| YOUR TASK |
Say how many lines in the material below include "orders". The answer is the number alone.

| MATERIALS PROVIDED |

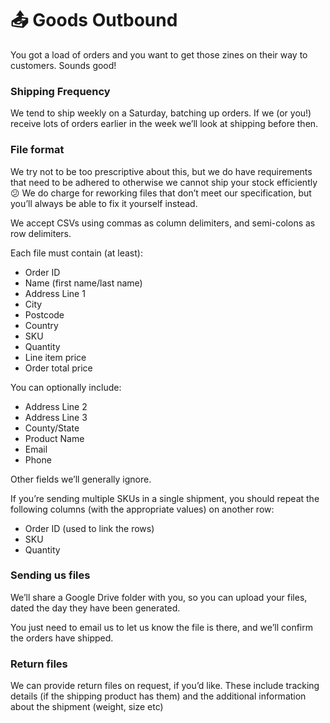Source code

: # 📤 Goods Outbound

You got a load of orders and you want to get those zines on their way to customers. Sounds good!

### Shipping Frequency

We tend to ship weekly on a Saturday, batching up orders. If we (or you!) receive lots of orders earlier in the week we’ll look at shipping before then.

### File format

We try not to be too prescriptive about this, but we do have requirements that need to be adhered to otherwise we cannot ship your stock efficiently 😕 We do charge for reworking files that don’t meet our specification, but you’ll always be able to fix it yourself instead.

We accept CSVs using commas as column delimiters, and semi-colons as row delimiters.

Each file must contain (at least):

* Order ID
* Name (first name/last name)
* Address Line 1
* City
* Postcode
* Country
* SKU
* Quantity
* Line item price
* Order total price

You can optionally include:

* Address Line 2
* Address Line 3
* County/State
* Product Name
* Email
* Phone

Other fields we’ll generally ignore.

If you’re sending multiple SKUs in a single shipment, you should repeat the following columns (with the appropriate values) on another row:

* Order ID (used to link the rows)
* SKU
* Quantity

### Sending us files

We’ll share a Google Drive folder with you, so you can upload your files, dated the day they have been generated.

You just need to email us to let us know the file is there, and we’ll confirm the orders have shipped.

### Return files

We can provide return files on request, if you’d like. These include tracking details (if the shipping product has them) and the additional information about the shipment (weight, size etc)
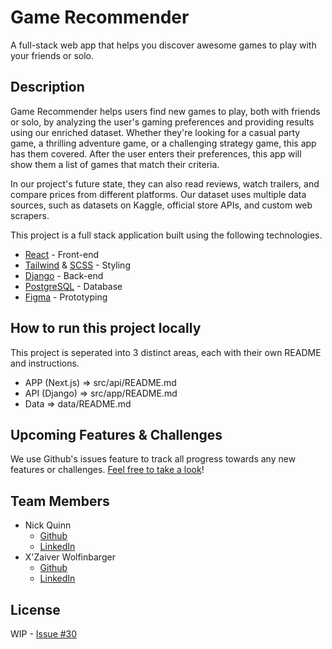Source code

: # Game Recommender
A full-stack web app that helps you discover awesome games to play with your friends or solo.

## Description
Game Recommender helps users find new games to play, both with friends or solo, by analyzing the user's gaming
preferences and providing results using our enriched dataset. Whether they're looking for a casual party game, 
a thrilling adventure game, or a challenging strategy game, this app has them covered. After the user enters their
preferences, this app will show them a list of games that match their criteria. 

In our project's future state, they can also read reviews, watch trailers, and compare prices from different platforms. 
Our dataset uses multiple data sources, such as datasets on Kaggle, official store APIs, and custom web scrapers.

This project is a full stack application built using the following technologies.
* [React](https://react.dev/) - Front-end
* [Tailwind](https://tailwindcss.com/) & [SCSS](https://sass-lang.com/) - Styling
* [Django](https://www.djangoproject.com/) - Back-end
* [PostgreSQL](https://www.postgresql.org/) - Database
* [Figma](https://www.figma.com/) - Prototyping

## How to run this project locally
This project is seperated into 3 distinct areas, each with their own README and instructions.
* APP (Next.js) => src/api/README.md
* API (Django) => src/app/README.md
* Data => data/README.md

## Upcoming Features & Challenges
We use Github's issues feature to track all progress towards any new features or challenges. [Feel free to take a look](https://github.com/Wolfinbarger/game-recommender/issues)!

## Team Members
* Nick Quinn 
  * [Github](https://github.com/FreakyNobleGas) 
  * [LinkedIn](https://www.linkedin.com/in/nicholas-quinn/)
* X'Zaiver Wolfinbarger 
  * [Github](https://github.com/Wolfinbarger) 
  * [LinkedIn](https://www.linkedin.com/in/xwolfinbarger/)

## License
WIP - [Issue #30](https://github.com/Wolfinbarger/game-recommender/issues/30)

==

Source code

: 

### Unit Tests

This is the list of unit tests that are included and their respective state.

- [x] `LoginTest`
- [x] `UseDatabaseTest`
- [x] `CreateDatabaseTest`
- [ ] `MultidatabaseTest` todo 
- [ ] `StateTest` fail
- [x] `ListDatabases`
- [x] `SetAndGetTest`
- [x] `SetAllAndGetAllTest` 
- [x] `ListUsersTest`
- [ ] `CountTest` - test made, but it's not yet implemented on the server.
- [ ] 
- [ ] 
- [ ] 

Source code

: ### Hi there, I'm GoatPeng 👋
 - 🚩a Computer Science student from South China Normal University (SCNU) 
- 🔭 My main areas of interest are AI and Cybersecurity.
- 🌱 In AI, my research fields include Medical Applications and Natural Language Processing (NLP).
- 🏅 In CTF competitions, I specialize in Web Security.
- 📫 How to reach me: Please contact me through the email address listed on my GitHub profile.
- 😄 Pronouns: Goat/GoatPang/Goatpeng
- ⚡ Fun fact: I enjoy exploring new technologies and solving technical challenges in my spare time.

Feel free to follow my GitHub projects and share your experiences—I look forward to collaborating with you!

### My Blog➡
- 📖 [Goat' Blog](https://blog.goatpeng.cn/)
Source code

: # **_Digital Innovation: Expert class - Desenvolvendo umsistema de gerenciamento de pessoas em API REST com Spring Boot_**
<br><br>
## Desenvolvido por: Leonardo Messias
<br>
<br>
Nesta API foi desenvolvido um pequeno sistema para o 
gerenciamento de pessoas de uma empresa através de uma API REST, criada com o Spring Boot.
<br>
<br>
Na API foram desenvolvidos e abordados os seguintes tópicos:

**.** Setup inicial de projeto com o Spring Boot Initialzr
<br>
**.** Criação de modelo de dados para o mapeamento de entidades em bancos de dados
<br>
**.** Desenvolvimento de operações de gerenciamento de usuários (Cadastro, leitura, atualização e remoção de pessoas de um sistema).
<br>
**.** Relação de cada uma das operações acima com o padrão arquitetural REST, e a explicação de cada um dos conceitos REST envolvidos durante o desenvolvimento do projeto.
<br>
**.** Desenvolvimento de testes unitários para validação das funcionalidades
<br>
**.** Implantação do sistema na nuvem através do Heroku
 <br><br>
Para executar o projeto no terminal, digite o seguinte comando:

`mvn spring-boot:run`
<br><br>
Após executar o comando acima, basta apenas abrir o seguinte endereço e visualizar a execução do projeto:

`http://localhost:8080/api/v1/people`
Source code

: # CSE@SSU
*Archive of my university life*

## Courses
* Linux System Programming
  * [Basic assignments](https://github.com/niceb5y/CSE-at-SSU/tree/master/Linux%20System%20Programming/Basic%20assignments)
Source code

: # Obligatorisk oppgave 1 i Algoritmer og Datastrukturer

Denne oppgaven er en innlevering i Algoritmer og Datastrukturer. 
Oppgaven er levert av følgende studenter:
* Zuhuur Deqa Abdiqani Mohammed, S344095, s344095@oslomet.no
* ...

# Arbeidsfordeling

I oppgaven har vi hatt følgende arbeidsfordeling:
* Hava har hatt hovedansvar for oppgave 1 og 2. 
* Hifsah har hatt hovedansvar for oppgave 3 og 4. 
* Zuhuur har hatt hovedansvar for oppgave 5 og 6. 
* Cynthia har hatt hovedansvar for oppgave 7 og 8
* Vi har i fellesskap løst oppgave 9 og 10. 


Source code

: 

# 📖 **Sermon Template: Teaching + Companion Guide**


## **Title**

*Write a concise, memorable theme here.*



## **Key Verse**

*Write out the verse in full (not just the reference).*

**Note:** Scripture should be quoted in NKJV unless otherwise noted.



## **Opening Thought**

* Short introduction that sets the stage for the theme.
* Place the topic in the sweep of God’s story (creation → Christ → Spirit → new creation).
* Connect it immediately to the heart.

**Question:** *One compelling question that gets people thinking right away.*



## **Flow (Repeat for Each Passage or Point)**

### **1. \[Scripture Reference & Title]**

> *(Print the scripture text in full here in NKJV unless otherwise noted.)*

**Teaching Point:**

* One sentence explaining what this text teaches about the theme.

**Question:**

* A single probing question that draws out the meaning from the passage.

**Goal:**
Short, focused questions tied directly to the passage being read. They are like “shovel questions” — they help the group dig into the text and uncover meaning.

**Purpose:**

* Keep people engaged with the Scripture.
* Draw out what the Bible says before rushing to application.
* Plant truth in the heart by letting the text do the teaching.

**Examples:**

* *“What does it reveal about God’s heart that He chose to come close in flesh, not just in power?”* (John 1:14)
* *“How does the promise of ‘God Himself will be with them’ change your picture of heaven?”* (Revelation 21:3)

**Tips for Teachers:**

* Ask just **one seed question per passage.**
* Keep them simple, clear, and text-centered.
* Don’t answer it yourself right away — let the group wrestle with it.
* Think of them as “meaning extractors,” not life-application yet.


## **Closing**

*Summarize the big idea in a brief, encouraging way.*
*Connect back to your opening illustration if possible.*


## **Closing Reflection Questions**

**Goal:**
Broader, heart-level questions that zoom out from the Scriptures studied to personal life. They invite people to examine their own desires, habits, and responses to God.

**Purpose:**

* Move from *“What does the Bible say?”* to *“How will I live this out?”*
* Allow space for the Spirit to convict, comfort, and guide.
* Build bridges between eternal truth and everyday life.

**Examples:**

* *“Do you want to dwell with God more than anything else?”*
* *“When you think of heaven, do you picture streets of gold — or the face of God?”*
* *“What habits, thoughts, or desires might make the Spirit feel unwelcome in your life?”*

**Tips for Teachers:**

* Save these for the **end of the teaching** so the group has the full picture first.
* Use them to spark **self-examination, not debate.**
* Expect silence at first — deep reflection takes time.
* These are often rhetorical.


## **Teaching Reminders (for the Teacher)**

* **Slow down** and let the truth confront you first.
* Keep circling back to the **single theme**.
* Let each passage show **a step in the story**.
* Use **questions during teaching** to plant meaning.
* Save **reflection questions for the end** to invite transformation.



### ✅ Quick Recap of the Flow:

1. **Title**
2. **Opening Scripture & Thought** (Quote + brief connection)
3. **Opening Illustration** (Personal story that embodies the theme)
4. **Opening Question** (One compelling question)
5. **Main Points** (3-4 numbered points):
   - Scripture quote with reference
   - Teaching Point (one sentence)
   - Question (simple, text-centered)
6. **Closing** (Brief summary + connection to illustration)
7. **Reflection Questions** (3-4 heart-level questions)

* * *

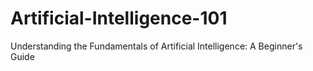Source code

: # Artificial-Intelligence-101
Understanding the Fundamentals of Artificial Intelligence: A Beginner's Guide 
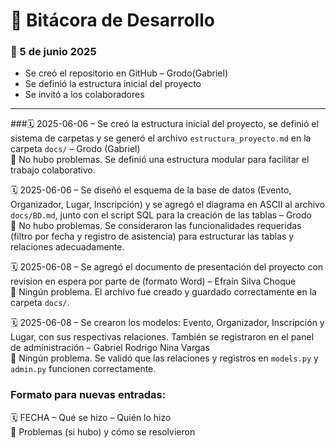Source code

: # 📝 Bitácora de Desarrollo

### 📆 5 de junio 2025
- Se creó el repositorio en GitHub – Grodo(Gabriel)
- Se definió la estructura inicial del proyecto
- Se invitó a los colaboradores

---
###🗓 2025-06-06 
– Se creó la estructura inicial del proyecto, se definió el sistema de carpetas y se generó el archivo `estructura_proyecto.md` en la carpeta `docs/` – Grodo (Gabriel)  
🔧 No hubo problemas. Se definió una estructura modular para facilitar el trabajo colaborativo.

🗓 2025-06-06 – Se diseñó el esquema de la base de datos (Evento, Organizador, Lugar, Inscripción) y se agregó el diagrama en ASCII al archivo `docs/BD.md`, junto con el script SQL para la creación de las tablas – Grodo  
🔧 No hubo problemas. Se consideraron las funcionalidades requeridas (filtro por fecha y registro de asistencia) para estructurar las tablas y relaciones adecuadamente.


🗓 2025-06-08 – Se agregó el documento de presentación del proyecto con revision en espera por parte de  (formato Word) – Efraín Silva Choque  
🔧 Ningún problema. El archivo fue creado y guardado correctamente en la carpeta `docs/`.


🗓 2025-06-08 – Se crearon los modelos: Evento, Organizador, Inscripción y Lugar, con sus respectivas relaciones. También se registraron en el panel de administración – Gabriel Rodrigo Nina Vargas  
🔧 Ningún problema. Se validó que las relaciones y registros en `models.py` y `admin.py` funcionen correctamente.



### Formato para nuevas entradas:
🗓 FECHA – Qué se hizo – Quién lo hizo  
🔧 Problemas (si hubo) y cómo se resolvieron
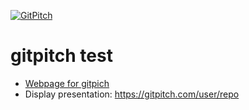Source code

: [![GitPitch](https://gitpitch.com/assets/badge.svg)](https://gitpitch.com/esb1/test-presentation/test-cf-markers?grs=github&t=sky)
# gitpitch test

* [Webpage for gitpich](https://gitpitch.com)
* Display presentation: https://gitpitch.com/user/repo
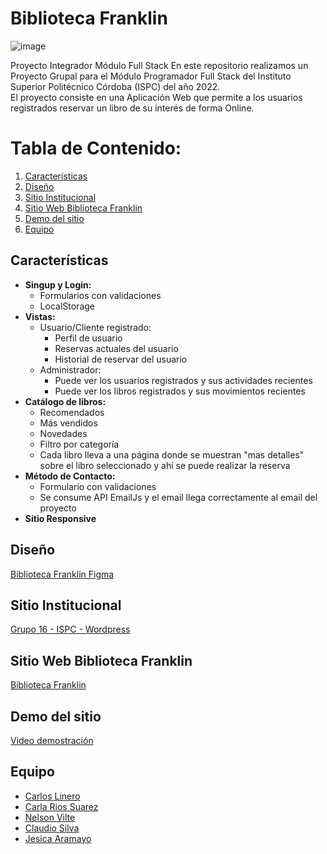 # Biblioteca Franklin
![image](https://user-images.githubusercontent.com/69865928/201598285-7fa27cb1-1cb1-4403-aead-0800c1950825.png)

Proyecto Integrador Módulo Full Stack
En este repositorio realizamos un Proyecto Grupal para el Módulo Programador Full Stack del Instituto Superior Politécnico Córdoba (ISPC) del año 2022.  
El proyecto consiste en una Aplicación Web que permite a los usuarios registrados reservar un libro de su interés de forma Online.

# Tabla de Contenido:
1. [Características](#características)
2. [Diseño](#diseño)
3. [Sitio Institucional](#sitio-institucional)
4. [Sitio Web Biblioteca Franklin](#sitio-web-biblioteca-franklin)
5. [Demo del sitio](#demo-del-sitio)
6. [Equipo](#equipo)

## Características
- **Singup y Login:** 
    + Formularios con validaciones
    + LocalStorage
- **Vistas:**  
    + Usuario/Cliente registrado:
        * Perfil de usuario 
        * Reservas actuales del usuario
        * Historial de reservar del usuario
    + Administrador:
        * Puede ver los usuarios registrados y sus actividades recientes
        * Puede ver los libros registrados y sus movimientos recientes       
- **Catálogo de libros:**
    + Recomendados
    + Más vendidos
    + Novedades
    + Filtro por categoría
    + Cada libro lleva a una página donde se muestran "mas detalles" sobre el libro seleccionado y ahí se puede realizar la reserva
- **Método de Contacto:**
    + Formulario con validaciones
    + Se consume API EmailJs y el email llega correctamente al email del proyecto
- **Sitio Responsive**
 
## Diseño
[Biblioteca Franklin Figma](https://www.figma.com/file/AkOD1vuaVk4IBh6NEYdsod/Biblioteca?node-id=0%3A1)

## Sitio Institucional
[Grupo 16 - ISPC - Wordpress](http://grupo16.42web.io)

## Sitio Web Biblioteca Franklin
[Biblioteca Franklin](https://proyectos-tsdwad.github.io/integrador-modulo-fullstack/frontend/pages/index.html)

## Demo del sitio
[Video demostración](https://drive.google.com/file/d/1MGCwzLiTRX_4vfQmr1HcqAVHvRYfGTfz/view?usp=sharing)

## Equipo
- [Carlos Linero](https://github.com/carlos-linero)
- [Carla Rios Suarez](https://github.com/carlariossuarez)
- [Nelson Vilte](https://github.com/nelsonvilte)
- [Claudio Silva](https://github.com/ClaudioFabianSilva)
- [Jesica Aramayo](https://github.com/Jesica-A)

| ANSWER BOX |
3